■ WORK TASK ■
Your answer should consist of every line in the records that holds "PassThru".

■ SUPPLIED RECORDS ■
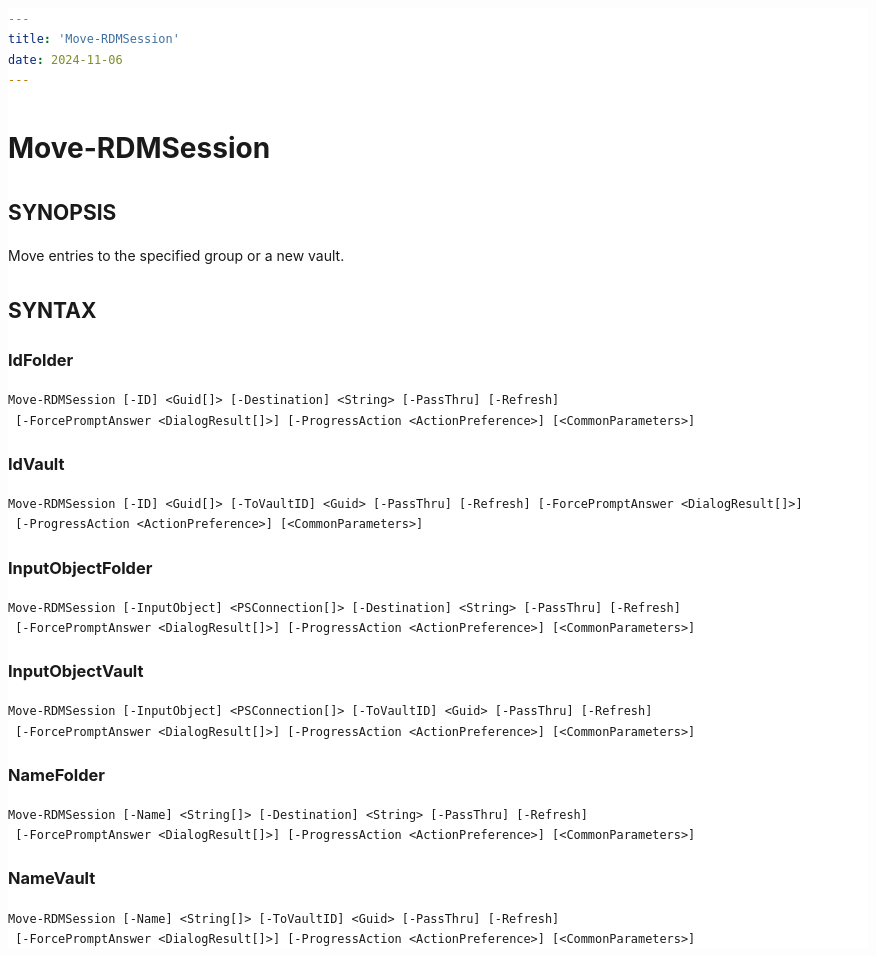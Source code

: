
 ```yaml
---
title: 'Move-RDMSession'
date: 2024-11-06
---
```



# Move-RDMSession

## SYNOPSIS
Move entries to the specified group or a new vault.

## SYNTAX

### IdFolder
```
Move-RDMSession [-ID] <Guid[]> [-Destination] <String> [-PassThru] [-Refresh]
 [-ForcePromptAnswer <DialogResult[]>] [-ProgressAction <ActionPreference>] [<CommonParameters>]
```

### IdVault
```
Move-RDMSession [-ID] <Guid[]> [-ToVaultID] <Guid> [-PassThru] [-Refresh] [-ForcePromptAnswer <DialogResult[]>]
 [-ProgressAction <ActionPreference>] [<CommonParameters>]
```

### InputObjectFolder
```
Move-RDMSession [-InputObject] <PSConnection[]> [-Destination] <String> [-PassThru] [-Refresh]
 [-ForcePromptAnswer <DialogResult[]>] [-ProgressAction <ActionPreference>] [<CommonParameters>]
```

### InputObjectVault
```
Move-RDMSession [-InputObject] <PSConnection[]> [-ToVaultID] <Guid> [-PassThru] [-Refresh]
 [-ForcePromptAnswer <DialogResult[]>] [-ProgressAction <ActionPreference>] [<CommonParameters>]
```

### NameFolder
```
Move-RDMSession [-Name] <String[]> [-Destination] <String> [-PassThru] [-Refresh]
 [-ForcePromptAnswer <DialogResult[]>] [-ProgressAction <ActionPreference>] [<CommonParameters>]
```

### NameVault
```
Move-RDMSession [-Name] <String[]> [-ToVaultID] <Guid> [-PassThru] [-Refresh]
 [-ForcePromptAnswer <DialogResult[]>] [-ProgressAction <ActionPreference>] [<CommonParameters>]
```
* * *
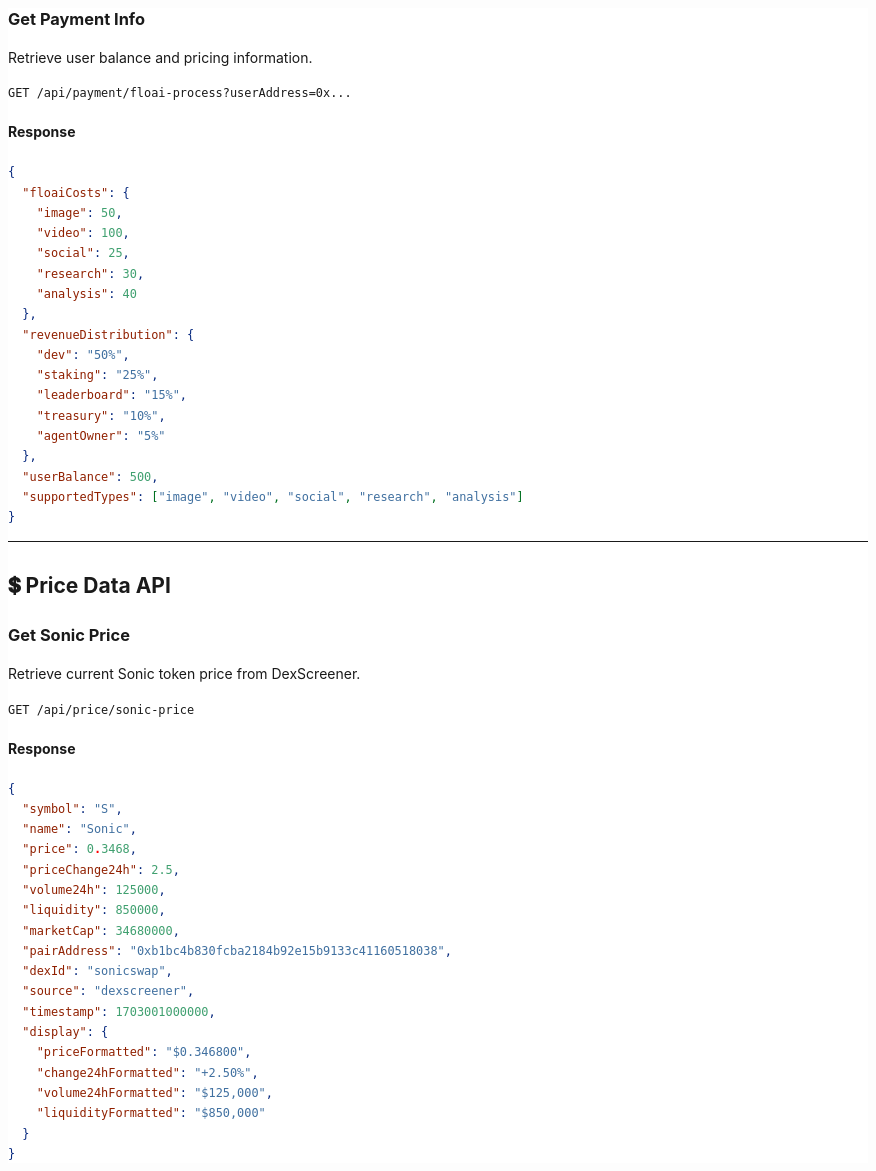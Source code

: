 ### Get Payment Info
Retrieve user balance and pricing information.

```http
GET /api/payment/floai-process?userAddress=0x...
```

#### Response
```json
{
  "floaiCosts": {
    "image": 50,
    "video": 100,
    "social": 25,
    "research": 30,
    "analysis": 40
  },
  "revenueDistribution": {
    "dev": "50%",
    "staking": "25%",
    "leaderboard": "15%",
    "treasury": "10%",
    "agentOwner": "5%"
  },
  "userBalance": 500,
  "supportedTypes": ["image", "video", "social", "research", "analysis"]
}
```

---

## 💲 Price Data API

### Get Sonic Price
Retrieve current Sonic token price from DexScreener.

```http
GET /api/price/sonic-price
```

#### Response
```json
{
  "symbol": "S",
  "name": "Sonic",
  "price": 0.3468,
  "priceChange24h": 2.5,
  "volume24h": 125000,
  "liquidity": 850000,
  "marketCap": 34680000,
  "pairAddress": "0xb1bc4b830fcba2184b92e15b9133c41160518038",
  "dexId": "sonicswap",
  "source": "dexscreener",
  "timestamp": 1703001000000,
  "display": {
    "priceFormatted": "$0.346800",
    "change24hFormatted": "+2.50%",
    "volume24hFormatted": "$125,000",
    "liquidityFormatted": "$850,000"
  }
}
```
* * *
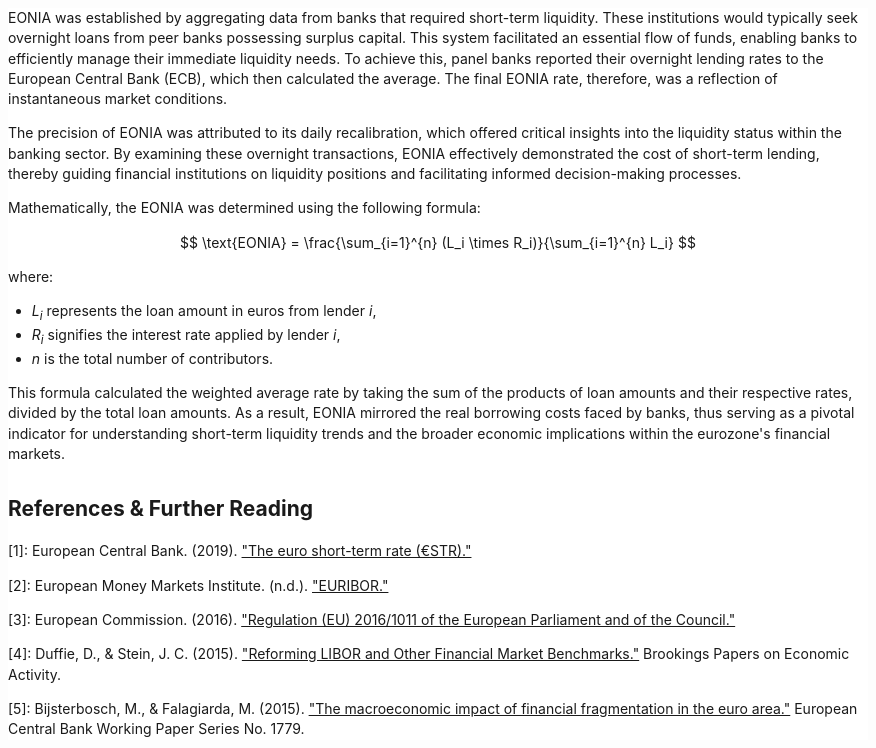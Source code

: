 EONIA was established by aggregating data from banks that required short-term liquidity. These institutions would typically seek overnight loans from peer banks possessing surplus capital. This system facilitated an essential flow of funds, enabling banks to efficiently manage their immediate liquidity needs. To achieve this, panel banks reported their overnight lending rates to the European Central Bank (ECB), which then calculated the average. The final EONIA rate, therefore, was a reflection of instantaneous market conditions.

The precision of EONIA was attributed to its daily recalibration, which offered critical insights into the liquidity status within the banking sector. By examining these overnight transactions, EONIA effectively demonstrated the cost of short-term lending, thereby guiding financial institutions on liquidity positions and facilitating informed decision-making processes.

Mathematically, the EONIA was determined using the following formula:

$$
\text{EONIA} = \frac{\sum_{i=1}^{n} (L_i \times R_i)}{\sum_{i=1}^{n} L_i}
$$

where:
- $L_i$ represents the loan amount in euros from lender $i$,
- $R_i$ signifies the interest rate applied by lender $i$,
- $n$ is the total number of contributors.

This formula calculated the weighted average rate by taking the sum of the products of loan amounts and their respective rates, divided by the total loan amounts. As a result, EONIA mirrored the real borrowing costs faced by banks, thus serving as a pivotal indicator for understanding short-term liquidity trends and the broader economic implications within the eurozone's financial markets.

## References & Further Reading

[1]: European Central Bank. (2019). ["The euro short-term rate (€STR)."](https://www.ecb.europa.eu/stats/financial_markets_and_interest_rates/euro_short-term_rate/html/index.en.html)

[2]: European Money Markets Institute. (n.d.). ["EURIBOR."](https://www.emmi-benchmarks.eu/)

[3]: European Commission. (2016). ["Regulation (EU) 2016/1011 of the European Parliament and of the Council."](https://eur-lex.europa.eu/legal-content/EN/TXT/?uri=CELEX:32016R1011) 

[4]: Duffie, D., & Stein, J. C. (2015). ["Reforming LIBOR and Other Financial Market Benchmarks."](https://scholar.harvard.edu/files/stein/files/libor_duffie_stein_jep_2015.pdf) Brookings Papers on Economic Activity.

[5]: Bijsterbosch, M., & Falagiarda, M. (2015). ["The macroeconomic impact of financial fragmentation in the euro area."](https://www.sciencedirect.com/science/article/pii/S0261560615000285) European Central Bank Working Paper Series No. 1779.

■ RESPONSE TO THIS TASK ■
Move-RDMSession [-ID] <Guid[]> [-Destination] <String> [-PassThru] [-Refresh]
Move-RDMSession [-ID] <Guid[]> [-ToVaultID] <Guid> [-PassThru] [-Refresh] [-ForcePromptAnswer <DialogResult[]>]
Move-RDMSession [-InputObject] <PSConnection[]> [-Destination] <String> [-PassThru] [-Refresh]
Move-RDMSession [-InputObject] <PSConnection[]> [-ToVaultID] <Guid> [-PassThru] [-Refresh]
Move-RDMSession [-Name] <String[]> [-Destination] <String> [-PassThru] [-Refresh]
Move-RDMSession [-Name] <String[]> [-ToVaultID] <Guid> [-PassThru] [-Refresh]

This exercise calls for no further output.